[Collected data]

Content starts

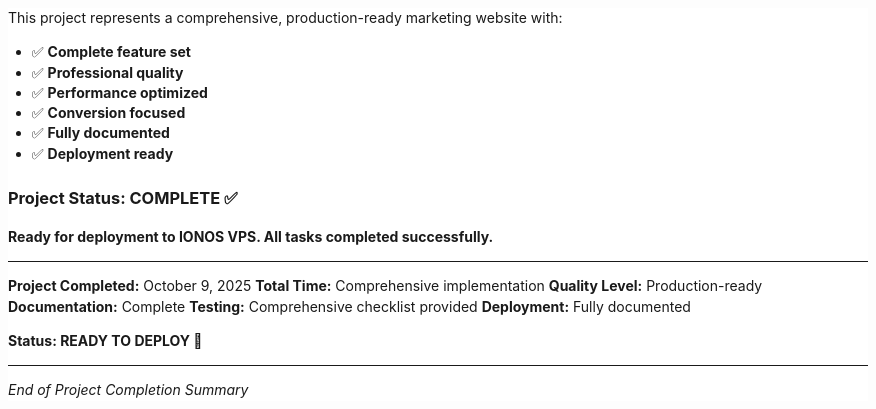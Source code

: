 This project represents a comprehensive, production-ready marketing website with:
- ✅ **Complete feature set**
- ✅ **Professional quality**
- ✅ **Performance optimized**
- ✅ **Conversion focused**
- ✅ **Fully documented**
- ✅ **Deployment ready**

### Project Status: COMPLETE ✅

**Ready for deployment to IONOS VPS. All tasks completed successfully.**

---

**Project Completed:** October 9, 2025
**Total Time:** Comprehensive implementation
**Quality Level:** Production-ready
**Documentation:** Complete
**Testing:** Comprehensive checklist provided
**Deployment:** Fully documented

**Status: READY TO DEPLOY 🚀**

---

*End of Project Completion Summary*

Content ends

**What you should do:** Which lines of the data contain "documented"? Copy them all.

**Output of the exercise:**
- ✅ **Fully documented**
**Deployment:** Fully documented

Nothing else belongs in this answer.